正の数は上や左から、負の数は下や右から削除する動きになります。
行と列は同時に指定でき、不要部分をまとめて落とすことができます。
外れ値の除外や中央部分の抽出など、データの前処理に特に向いています。
TAKE関数と組み合わせると、任意の範囲を柔軟に切り出せます。
DROPは「不要部分を落とす」ことで、必要な部分だけを効率よく取り出せるのが特徴です。

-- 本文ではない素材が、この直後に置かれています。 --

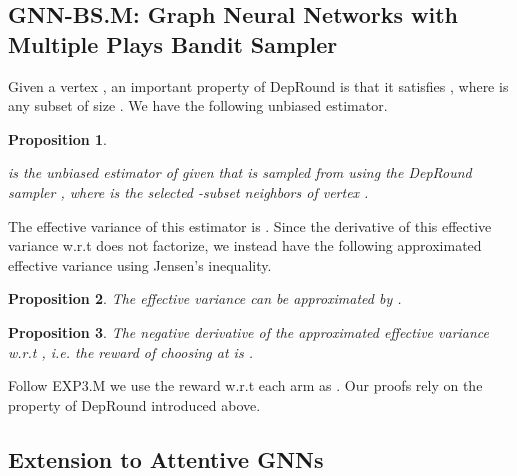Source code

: \documentclass{article}
\newtheorem{proposition}{Proposition}
\begin{document}
\subsection{GNN-BS.M: Graph Neural Networks with Multiple Plays Bandit Sampler}\label{sec:bsm}


Given a vertex , an important property of DepRound is that
it satisfies 
, 
where  is any subset of size .
We have the following unbiased estimator.

\begin{proposition}\label{proposition:estimator2}
 
is the unbiased estimator of  
given that  is sampled from  using the DepRound 
sampler , where  is 
the selected -subset neighbors of vertex .
\end{proposition}
The effective variance of this estimator is 
.
Since the derivative of this effective variance w.r.t
 does not factorize, we instead have 
the following approximated effective variance 
using Jensen's inequality.
\begin{proposition}\label{proposition:mp_var_bound}
The effective variance can be approximated by .
\end{proposition}
\begin{proposition}\label{proposition:mp_derivative}
The negative derivative of the approximated effective variance  w.r.t ,
i.e. the reward of  choosing  at  is
.
\end{proposition}
Follow EXP3.M we use the reward w.r.t each arm as 
.
Our proofs rely on the property of DepRound introduced above.


\begin{comment}
We describe our second training algorithm in Algorithm~\ref{alg:train_gnn}.
We sample the layers
in a top-down manner with DepRound. We calculate the unbiased estimator
using Proposition~\ref{proposition:estimator2}.
After we update the GNN model, we calculate the reward derived 
in Eq.~\eqref{eq:reward2}. Finally we update the sampling distribution based 
on Algorithm~\ref{alg:exp3m} (\textbf{EXP3.M}~\cite{uchiya2010algorithms}) 
in Appendix~\ref{appendix:alg}.
\end{comment}


\subsection{Extension to Attentive GNNs}
\begin{comment}
Another advantage of our formulation is that, our samplers
can be naturally applied to attentive graph neural networks
where the attention values 's vary constantly
during the training procedure. Existing approaches cannot
evaluate Eq.~\eqref{eq:optimal_q} since they need to calculate
those 's before calculating the sampling distribution.
However, in our case, as long as our reward or regret 
can factorize with respect to hidden embedding 
or these learned weights , our approaches
can still apply to such architectures.
\end{comment}
\end{document}
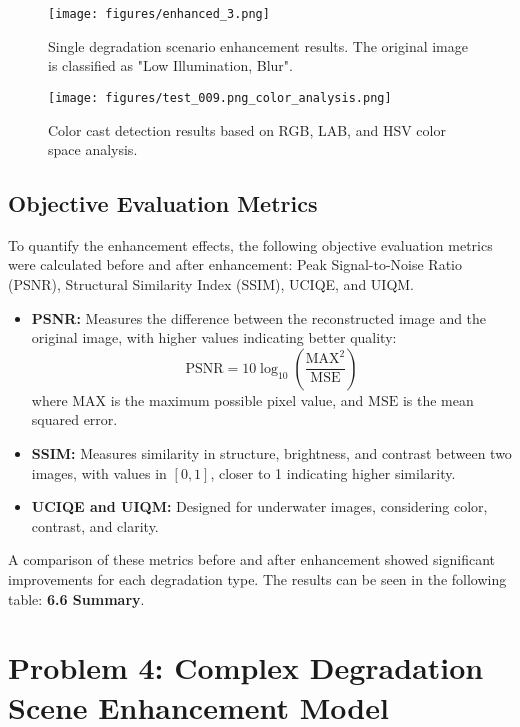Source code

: \documentclass{apmcmthesis}
\begin{document}
\begin{figure}[!ht]
    \centering
    \texttt{[image: figures/enhanced\_3.png]}
    \caption{ Single degradation scenario enhancement results. The original image is classified as "Low Illumination, Blur".}
    \label{fig:example_4}
\end{figure}

\begin{figure}[!ht]
    \centering
    \texttt{[image: figures/test\_009.png\_color\_analysis.png]}
    \caption{ Color cast detection results based on RGB, LAB, and HSV color space analysis.}
    \label{fig:example_5}
\end{figure}

\subsection{Objective Evaluation Metrics}
To quantify the enhancement effects, the following objective evaluation metrics were calculated before and after enhancement: Peak Signal-to-Noise Ratio (PSNR), Structural Similarity Index (SSIM), UCIQE, and UIQM.

\begin{itemize}
    \item \textbf{PSNR:} Measures the difference between the reconstructed image and the original image, with higher values indicating better quality:
    \[
    \text{PSNR} = 10 \log_{10} \left( \frac{\text{MAX}^2}{\text{MSE}} \right)
    \]
    where $\text{MAX}$ is the maximum possible pixel value, and $\text{MSE}$ is the mean squared error.

    \item \textbf{SSIM:} Measures similarity in structure, brightness, and contrast between two images, with values in $[0,1]$, closer to 1 indicating higher similarity.

    \item \textbf{UCIQE and UIQM:} Designed for underwater images, considering color, contrast, and clarity.
\end{itemize}

A comparison of these metrics before and after enhancement showed significant improvements for each degradation type. The results can be seen in the following table: \textbf{6.6 Summary}.

\section{Problem 4: Complex Degradation Scene Enhancement Model}
\end{document}
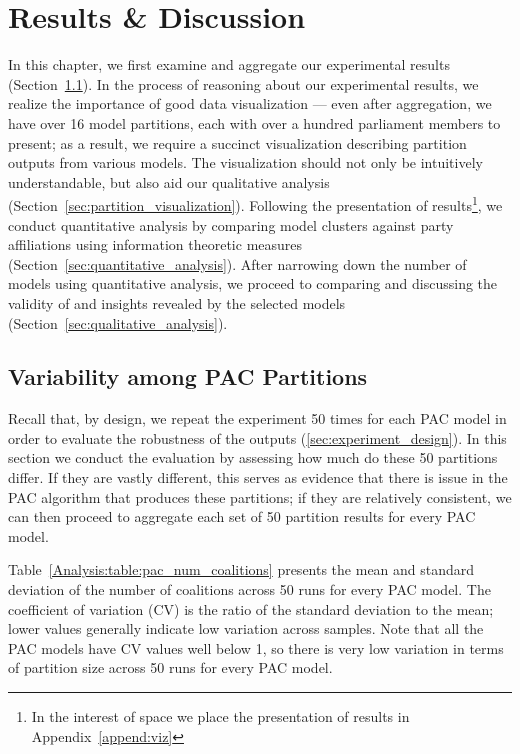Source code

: 
\chapter{Results \& Discussion}
\label{ch:analysis}

In this chapter, we first examine and aggregate our experimental results
(Section~\ref{sec:variability_among_pac_partitions}).
In the process of reasoning about our experimental results, we realize the
importance of good data visualization --- even after aggregation, we have over
16 model partitions, each with over a hundred parliament members to present;
as a result, we require a succinct visualization describing partition outputs
from various models.
The visualization should not only be intuitively understandable, but also aid
our qualitative analysis (Section~\ref{sec:partition_visualization}).
Following the presentation of results\footnote{In the interest of space we
place the presentation of results in Appendix~\ref{append:viz}}, we conduct
quantitative analysis by comparing model clusters against party affiliations
using information theoretic measures (Section~\ref{sec:quantitative_analysis}).
After narrowing down the number of models using quantitative analysis, we
proceed to comparing and discussing the validity of and insights revealed by
the selected models (Section~\ref{sec:qualitative_analysis}).


\section{Variability among PAC Partitions}
\label{sec:variability_among_pac_partitions}
Recall that, by design, we repeat the experiment 50 times for each PAC model
in order to evaluate the robustness of the outputs (\autoref{sec:experiment_design}).
In this section we conduct the evaluation by assessing how much do these 50
partitions differ.
If they are vastly different, this serves as evidence that there is issue in the
PAC algorithm that produces these partitions; if they are relatively consistent,
we can then proceed to aggregate each set of 50 partition results for every PAC
model.

Table~\ref{Analysis:table:pac_num_coalitions} presents the mean and standard
deviation of the number of coalitions across 50 runs for every PAC model.
The coefficient of variation (CV) is the ratio of the standard deviation to the mean; lower values generally indicate low variation across samples.
Note that all the PAC models have CV values well below 1, so there is very low
variation in terms of partition size across 50 runs for every PAC model.

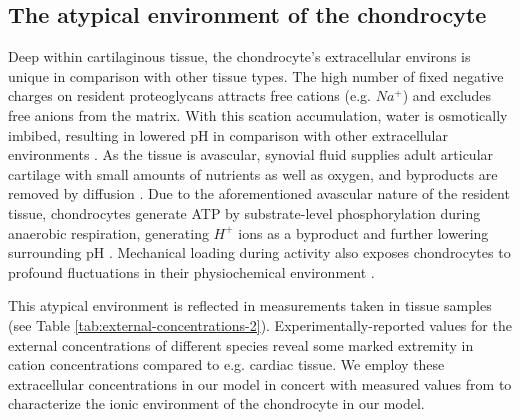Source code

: \subsection*{The atypical environment of the chondrocyte}
\label{sec:chondrocyte-environment}


Deep within cartilaginous tissue, the chondrocyte's extracellular environs is unique in comparison with other tissue types.
The high number of fixed negative charges on resident proteoglycans attracts free cations (e.g. $Na^+$) and excludes free anions from the matrix. 
With this scation accumulation, water is osmotically imbibed, resulting in lowered pH in comparison with other extracellular environments \citep{Wilkinsetal2000, LeeUrban1997}.
As the tissue is avascular, 
synovial fluid supplies adult articular cartilage with small amounts of nutrients as well as oxygen, and byproducts are removed by diffusion \citep{LeeUrban1997, Otte1991}.
Due to the aforementioned avascular nature of the resident tissue, chondrocytes generate ATP by substrate-level phosphorylation during anaerobic respiration, generating $H^+$ ions as a byproduct and further lowering surrounding pH \citep{LeeUrban1997}.
Mechanical loading during activity also exposes chondrocytes to profound fluctuations in their physiochemical environment \citep{Mowetal1999, Urban1994}.


This atypical environment is reflected in measurements taken in tissue samples (see Table \ref{tab:external-concentrations-2}). Experimentally-reported values for the external concentrations of
different species reveal some marked extremity in cation concentrations compared to e.g. cardiac tissue. We employ these extracellular concentrations in our model in concert with
measured values from \cite{Clarketal2011} to characterize the ionic environment of the chondrocyte in our model.

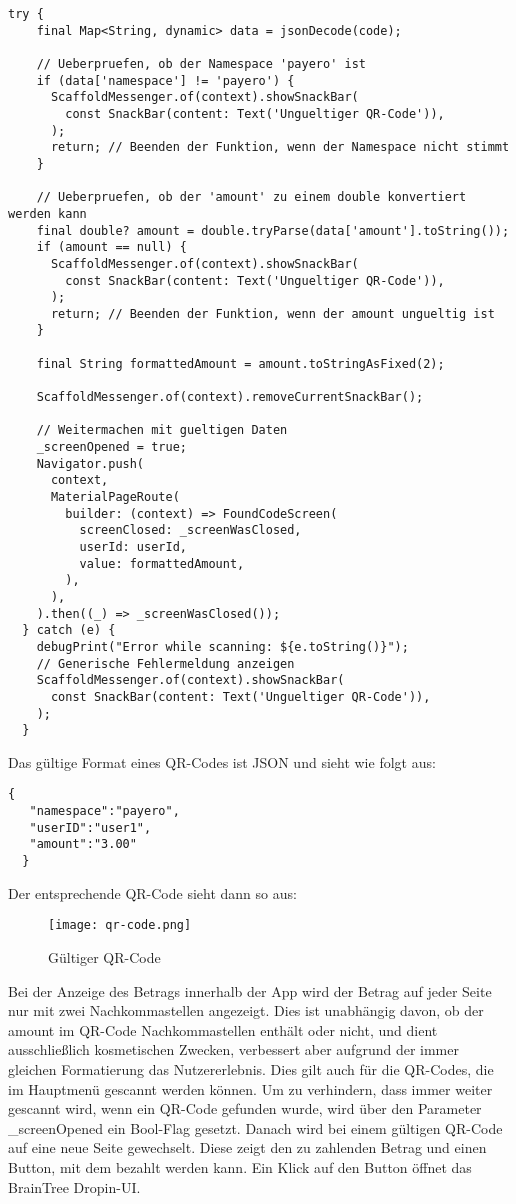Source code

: \begin{lstlisting}[caption={QR-Code Check}]
  try {
    final Map<String, dynamic> data = jsonDecode(code);

    // Ueberpruefen, ob der Namespace 'payero' ist
    if (data['namespace'] != 'payero') {
      ScaffoldMessenger.of(context).showSnackBar(
        const SnackBar(content: Text('Ungueltiger QR-Code')),
      );
      return; // Beenden der Funktion, wenn der Namespace nicht stimmt
    }

    // Ueberpruefen, ob der 'amount' zu einem double konvertiert werden kann
    final double? amount = double.tryParse(data['amount'].toString());
    if (amount == null) {
      ScaffoldMessenger.of(context).showSnackBar(
        const SnackBar(content: Text('Ungueltiger QR-Code')),
      );
      return; // Beenden der Funktion, wenn der amount ungueltig ist
    }

    final String formattedAmount = amount.toStringAsFixed(2);

    ScaffoldMessenger.of(context).removeCurrentSnackBar();

    // Weitermachen mit gueltigen Daten
    _screenOpened = true;
    Navigator.push(
      context,
      MaterialPageRoute(
        builder: (context) => FoundCodeScreen(
          screenClosed: _screenWasClosed,
          userId: userId,
          value: formattedAmount,
        ),
      ),
    ).then((_) => _screenWasClosed());
  } catch (e) {
    debugPrint("Error while scanning: ${e.toString()}");
    // Generische Fehlermeldung anzeigen
    ScaffoldMessenger.of(context).showSnackBar(
      const SnackBar(content: Text('Ungueltiger QR-Code')),
    );
  }
\end{lstlisting}

Das gültige Format eines QR-Codes ist JSON und sieht wie folgt aus:

\begin{lstlisting}[caption={Gültiger QR-Code}]
  {
   "namespace":"payero",
   "userID":"user1",
   "amount":"3.00"
  }
\end{lstlisting}

Der entsprechende QR-Code sieht dann so aus:

\begin{figure}[H]
  \centering
  \texttt{[image: qr-code.png]}
  \caption{Gültiger QR-Code}
\end{figure}

Bei der Anzeige des Betrags innerhalb der App wird der Betrag auf jeder Seite nur mit zwei Nachkommastellen angezeigt.
Dies ist unabhängig davon, ob der \glqq amount\grqq{} im QR-Code Nachkommastellen enthält oder nicht, und dient ausschließlich kosmetischen Zwecken, verbessert aber aufgrund der immer gleichen Formatierung das Nutzererlebnis.
Dies gilt auch für die QR-Codes, die im Hauptmenü gescannt werden können.
Um zu verhindern, dass immer weiter gescannt wird, wenn ein QR-Code gefunden wurde, wird über den Parameter \glqq \_screenOpened\grqq{} ein Bool-Flag gesetzt.
Danach wird bei einem gültigen QR-Code auf eine neue Seite gewechselt.
Diese zeigt den zu zahlenden Betrag und einen Button, mit dem bezahlt werden kann.
Ein Klick auf den Button öffnet das BrainTree Dropin-UI.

🧮 問題:次の表から「上から1行を落として、残りを取り出しなさい」。

🔍 今回のポイント

  • DROPは「不要な部分を落として残りを取り出す」関数で、TAKEとは逆の動きになる。
  • 上から1行を落とすときは =DROP(範囲, 1) を使う。
  • 列方向にも使え、=DROP(範囲, , -1) で右端の列を落とせる。
  • 中央部分の抽出に向いており、TAKEと組み合わせると応用が広がる。

📘 関数の引数一覧

  • 配列(array):元の表全体を指定する。
  • 行数(rows):正の数は上から、負の数は下から削除する。
  • 列数(columns):正の数は左から、負の数は右から削除する。
  • rows と columns は同時指定が可能(例:=DROP(範囲, 1, -1))。
  • 指定した分だけ削られ、残りがスピルで自動展開される。

🟦応用問題|外れ値を除外して中央のデータだけを取り出す

🧮 応用問題:
次の「売上データ(大きい順)」から、上下の外れ値を除外し、
中央の3件だけを取り出しなさい。

🔍 今回のポイント

・売上がバラバラのデータでは、まず SORT で「売上の大きい順」に並べ替えることが最重要。
・SORT(配列, 並べ替え基準列, 並べ替え方向) は、指定列を基準に昇順/降順へ整列する関数。
 例:=SORT(A列〜C列, 3列目, -1)
 →「3列目(売上)を基準に、降順(-1)で並べ替える」という意味。

・DROP(…,1) で最大値(上の外れ値)を落とし、DROP(…,-1) で最小値(下の外れ値)も落とせる。
・DROP は「不要な前後の行を落として中央だけ残す」処理に最適な関数。

🔹 今回の式の意味
 =DROP(DROP(SORT(A列〜C列, 3列目, -1), 1), -1)
 →「売上を降順に並べ替え → 上から1行落とす → 下から1行落とす」
 → 外れ値(最大・最小)を除外し、中央3件だけを残す流れ。
🔹 SORT の役割
 =SORT(配列, 基準列, 並べ替え方向)
 →「配列を、指定した列を基準に並べ替える」
 → 今回は“売上の大きい順”に整列させるために使用。
🔹 DROP の役割
 =DROP(配列, 行数, 列数)
 →「指定した行・列を削除し、残りをスピルで展開する」
 → 外れ値除外に最適。
🔹 実務では「外れ値を除外して中央の分布を見る」処理が多く、
 DROP×SORT の組み合わせが最短ルートになる。

🟦 DROPまとめ

DROPは「不要な行・列を落として、必要な部分だけを残す」ための関数である。
正の数は上や左から、負の数は下や右から削除するという明確なルールで動く。
行と列は同時に指定でき、外れ値除外や中央部分の抽出に特に強い。
SORTやTAKEと組み合わせることで、並べ替え→不要部分除去→必要部分抽出が一式で完結する。
実務では「前後の不要データを落として本体だけ残す」処理の最短ルートとして最も使われる関数の1つになる。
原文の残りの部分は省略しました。